Une histoire de baston !

  

par  Jan Le Bris de Kerne 

 


Jan Le Bris de Kerne a 32 ans, vit et travaille à Paris. Tzigane de l'audiovisuel, il a travaillé comme journaliste, chroniqueur, blogueur, communicant, etc. Gitan et aventurier par nature, au-delà de sa vie professionnelle de jour, il a été très actif dans la presse magazine gay et a participé au lancement de Pink TV. Aujourd'hui, il publie dans PREF Magazine en kiosques une chronique appelée « Vodka Pimenta » ! Il tient aussi le blog Jan de Kerne dans le Lisbonne gay.

 


Je fus passablement courroucé lorsqu’il advint qu’un de mes amis m’énonçât avec le toupet habituel des gens qui profèrent des absurdités, qu’il jugeait la Gaypride, ou Marche des Fiertés, inutile voire contreproductive, tant celle-ci était provocante et désormais commerciale. Cet ami égaré prétendait que par ces temps si paisibles pour les homosexuels à Paris, cette manifestation parmi les plus nombreuses de France, avait perdu tout intérêt. J’en fus révulsé. Mais plutôt que m’asseoir et pleurer, j’entrepris de monter au front et de lui offrir un « update » fort nécessaire. Voici ce que je lui dis ce jour-là.

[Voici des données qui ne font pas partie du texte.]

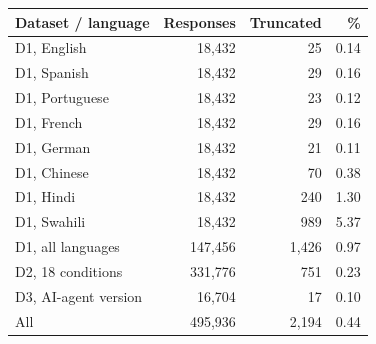 \begin{tabular}{lrrr}
\toprule
Dataset / language & Responses & Truncated & \% \\
\midrule
D1, English & 18,432 & 25 & 0.14 \\
D1, Spanish & 18,432 & 29 & 0.16 \\
D1, Portuguese & 18,432 & 23 & 0.12 \\
D1, French & 18,432 & 29 & 0.16 \\
D1, German & 18,432 & 21 & 0.11 \\
D1, Chinese & 18,432 & 70 & 0.38 \\
D1, Hindi & 18,432 & 240 & 1.30 \\
D1, Swahili & 18,432 & 989 & 5.37 \\
D1, all languages & 147,456 & 1,426 & 0.97 \\
D2, 18 conditions & 331,776 & 751 & 0.23 \\
D3, AI-agent version & 16,704 & 17 & 0.10 \\
\midrule
All & 495,936 & 2,194 & 0.44 \\
\bottomrule
\end{tabular}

Rassemblement après les émeutes de Stonewall  

 

Mon cher ami, commençais-je, la Marche des Fierté même si on l’a perdu de vue, est somme toute une histoire de baston. De castagne. Et si l’on y trouve autant de plumes plantée ou l’on sait c’est parce que sans répit, les hordes homophobes ont de tout temps trouvé amusant d’y voler. Dans ces plumes. La Gaypride c’est une claque bouddhique. Une réponse ferme, colorée et visible, mais non violente, à la somme d’agressions que les homosexuels subissent sous toutes les formes. C’est vrai qu’on n’y brûle ni ne casse rien. Faudrait-il le souhaiter pour que l’une des manifestations les plus importante du pays passe du statut « d’amusante » à celui de « okay, okay, on a compris, on va voter des lois pour vous calmer » ? En tout cas à ce jour, la Marche des Fiertés reste notre crochet du droit à la tibétaine, en réponse aux haines et aux violences que nous rencontrons souvent.

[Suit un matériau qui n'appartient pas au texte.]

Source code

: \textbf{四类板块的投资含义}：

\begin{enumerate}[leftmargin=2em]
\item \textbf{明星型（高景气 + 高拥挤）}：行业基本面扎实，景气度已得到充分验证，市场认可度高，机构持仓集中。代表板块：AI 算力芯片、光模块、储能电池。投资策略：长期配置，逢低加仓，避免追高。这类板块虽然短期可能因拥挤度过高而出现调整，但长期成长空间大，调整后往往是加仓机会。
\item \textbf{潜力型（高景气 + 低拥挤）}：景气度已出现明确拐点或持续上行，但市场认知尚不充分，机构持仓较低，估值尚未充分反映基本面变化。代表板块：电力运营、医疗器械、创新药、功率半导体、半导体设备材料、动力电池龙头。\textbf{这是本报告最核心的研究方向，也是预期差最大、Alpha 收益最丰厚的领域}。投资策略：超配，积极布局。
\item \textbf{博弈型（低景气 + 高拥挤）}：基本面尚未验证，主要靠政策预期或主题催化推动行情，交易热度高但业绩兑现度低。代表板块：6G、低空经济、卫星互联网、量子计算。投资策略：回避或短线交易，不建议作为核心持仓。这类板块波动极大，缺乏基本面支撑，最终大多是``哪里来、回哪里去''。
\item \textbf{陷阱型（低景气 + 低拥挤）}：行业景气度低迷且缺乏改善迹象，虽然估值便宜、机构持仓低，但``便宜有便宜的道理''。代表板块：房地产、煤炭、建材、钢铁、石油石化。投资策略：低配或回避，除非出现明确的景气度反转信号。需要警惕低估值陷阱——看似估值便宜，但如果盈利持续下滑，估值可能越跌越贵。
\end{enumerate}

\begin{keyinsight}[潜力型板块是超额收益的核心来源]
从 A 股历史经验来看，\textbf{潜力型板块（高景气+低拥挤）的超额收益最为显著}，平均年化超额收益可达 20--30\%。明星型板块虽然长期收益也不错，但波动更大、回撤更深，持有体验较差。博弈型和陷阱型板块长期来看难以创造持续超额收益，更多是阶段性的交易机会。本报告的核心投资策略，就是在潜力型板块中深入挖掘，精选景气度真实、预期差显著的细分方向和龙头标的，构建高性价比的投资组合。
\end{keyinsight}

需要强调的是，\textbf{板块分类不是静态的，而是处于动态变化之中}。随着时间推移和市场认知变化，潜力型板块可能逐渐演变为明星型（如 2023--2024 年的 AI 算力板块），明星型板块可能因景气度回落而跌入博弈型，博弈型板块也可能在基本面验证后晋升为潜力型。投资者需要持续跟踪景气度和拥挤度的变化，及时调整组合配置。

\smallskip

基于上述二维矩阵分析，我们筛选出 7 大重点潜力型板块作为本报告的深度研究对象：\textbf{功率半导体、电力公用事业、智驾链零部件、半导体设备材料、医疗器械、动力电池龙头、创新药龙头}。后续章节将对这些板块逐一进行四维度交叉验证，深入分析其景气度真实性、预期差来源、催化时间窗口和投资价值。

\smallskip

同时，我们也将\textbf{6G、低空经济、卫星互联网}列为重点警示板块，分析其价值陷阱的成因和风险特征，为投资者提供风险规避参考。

Oui, la Gaypride était une affaire de castagne et quelques pays pas trop lointains nous en donnait l’illustration chaque année : en Russie, n’était-elle pas prohibée, commentaires injurieux du Maire de Moscou et de Petersbourg brochant sur le tout ? Les homosexuels russes, et de différents pays de l’Est, prenant leurs couilles à deux mains n’aillaient-ils pas au devant des skinheads-matraques-cailloux-œufs dans d’épiques bagarres sous l’œil distrait des policiers ? Quand eux-mêmes ne prenaient pas part au désastre… Il fallait rappeler au souvenir de mon ami que si l’on était 700.000 à Paris à danser de char en char, à quelques centaines de kilomètres, c’était de tout petits groupes de gays presque kamikazes qui jouaient leur vie pour hurler dans leur pays : « oui, nous existons, oui nous voulons aimer et vivre comme vous ! »

La baston, c’est mythe fondateur de toutes les Marches des Fiertés du monde.

Devant l’air hébété de mon ami, je sentis qu’il fallait que je développasse. Ignorant ! bramais-je. Stonewall en juin 1969, rue Christopher Street à New York, ça ne te dit rien ? À l’époque le simple rassemblement dans un bar d’homosexuels était interdit. Mais lassées des descentes de police et exaspérées par un Nième contrôle et l’arrestation menottée d’une copine travestie, des folles hystériques se jetèrent, glapissantes, sur les policiers et le fourgon, déclenchant ainsi trois jours d’émeutes sanglantes à New York. Ce fut l’acte fondateur de la conscience politique gay et la Marche des Fiertés fut désormais la célébration de l’anniversaire des émeutes du Stonewall.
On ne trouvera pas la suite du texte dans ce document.